«Великий Гэтсби» и есть глубоко иронический американский роман об этом конфликтующем клинке. Гэтсби – мафиозо, и хотя мафиозо – это итальянское слово, он американский мафиозо. Даже его шеф Вольфштин, который разговаривает в точности так, как разговаривали бандиты в рассказах Бабеля до него, уже не одесский, а чисто американский бандит. Никакому одесскому (или, скажем, итальянскому) бандиту не смогла бы прийти в голову безвкусная идея носить запонки, сделанные из человеческих зубов. Никакая континентальная (одесская или итальянская) литература не смогла бы произвести роман о бандите на манер «Великого Гэтсби», и вот хотя бы почему. Подкуп Вольфштином «мировых серий» (финала бейсбольного первенства) принимает мифические пропорции, но недавно я прочитал про торжествующую реакцию итальянских болельщиков какого-то клуба: мы выиграли, несмотря на то что судья был куплен противоположной стороной! Купленный судья – это нормальное для них явление, точно так же как это было когда-то в моей молодости в Одессе. С одной стороны, моральные идеалы наших (итальянцев и одесситов) находились на куда более низком (и потому реалистическом) уровне, чем в протестантской Америке, а с другой стороны, мы слишком укоренены семейно, чтобы превращаться вдруг в одиночек между небом и землей, как это сплошь да рядом случается в индивидуалистической и бескорневой Америке. Мафия в Италии, как застарелый ревматизм или геморрой, – явление неприятное, с которым, однако, привыкают жить. Проблема мафии может вдохновить там на неореалистический фильм или натуралистический роман, но ни в каком варианте на символическое произведение
Из всех американских писателей Фитцджеральд наиболее странен. Его фраза совсем не похожа на линейно-лирическую фразу Хемингуэя. Она крутится и изворачивается, как тело человека-змеи в цирке, она создает в себе дыры, и через эти дыры проглядывает иногда символ, иногда претенциозность, а иногда иные миры. Фраза Фитцджеральда, как сам Гэтсби, который носит розовый костюм и про которого Дейзи говорит, что видит его на розовом облаке в небе. Фраза Фитцджеральда, как сам рассказчик Ник Каррауэй, который противоречив до неопределенности. Вся книга противоречива до неопределенности – в этом особенность ее эстетики. С чисто эстетической точки зрения Фитцджеральд напоминает мне Достоевского, и не только потому, что оба были неровные писатели, но и потому, что их проза состоит из удивительной смеси микронного реализма, тотальной иронии и откровенной сентиментальности.

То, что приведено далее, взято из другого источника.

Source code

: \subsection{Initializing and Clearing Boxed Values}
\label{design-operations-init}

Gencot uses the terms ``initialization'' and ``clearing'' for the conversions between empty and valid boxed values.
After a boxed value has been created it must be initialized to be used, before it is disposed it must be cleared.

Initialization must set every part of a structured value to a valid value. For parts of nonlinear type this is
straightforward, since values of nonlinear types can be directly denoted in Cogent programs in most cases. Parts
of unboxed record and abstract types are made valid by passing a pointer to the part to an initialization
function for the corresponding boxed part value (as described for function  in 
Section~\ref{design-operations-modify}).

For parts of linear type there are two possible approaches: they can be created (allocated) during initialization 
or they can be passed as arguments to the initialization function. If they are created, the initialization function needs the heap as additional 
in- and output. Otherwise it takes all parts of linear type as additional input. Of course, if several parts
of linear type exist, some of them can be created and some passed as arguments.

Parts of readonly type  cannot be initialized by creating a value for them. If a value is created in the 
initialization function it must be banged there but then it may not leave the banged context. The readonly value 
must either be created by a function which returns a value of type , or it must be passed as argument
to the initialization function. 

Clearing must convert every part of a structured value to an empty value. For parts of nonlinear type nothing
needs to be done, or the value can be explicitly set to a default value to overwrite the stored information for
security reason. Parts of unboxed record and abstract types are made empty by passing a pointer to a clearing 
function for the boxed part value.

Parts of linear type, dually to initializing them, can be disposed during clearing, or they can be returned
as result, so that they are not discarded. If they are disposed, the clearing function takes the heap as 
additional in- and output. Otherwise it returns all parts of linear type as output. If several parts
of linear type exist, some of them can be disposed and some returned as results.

Все начинается с названия романа. В ноябре 1924 года Фитцджеральд писал своему редактору: «Я решил сохранить название “Тримальхион из Западного Яйца”. Еще два названия, которые подходят, – это “Тримальхион” и “По дороге к Западному Яйцу”. Намечал еще два, “Золотошляпый Гэтсби” и “Высоко взлетающий влюбленный”, но они кажутся мне слишком облегченными»[2]

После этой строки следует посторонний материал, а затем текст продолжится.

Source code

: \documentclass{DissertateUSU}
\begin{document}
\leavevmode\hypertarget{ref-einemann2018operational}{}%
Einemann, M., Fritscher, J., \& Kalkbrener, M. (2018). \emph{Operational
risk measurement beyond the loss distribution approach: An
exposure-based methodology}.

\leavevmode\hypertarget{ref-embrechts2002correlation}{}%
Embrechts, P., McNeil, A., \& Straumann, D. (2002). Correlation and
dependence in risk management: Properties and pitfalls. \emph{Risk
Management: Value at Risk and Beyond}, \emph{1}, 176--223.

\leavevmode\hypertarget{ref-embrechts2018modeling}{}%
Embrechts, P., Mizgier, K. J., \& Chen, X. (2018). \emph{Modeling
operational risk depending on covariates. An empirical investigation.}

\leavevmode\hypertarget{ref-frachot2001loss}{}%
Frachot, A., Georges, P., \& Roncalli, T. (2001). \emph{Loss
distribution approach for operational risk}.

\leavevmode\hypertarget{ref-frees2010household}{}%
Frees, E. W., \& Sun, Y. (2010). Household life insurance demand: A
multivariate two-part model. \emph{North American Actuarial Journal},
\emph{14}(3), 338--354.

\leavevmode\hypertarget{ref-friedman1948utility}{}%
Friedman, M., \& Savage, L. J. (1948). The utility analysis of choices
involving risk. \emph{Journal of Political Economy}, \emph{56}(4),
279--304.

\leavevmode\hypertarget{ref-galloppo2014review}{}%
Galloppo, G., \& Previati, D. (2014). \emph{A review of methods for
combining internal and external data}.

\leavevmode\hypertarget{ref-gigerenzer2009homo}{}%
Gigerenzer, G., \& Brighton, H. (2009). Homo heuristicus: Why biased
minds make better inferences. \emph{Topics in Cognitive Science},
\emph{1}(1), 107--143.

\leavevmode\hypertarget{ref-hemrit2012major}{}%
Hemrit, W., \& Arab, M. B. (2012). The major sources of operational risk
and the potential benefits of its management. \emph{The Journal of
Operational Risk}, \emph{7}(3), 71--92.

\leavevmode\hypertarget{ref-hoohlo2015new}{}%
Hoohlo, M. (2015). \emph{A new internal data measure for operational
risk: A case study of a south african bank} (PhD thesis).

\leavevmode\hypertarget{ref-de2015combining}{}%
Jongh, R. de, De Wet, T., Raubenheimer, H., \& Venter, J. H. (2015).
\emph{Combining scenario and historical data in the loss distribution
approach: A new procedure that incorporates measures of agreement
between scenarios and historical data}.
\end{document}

.Мы теперь знаем, что в конце концов Фитцджеральд выбрал название «Под красным, белым и голубым» (цвета американского флага), но что его письмо к редактору запоздало, и тот пошел по «слишком облегченному» направлению. Фитцджеральд был явно на стороне названия иронично-символического, но сознавал ли он непроходимый разрыв между иронией и романтикой? То есть до какой степени цинический персонаж Петрония отменял малейший оттенок романтизма и, с другой стороны, до какой степени «Золотошляпый Гэтсби» противоречил идее цинизма? И если он действительно был на стороне иронии, почему он в самом начале романа дает такое описание своего героя: «Только Гэтсби, человек, именем которого названа эта книга, был здесь исключением. Нет, в конце концов Гэтсби оказался в порядке. Но все, что довлело над ним, вся эта нечистая пыль, которую завихряли вокруг него мелкие людские желания, способные только на секундную грусть и короткого дыхания восторги, вот к чему я потерял, по крайней мере на время, интерес».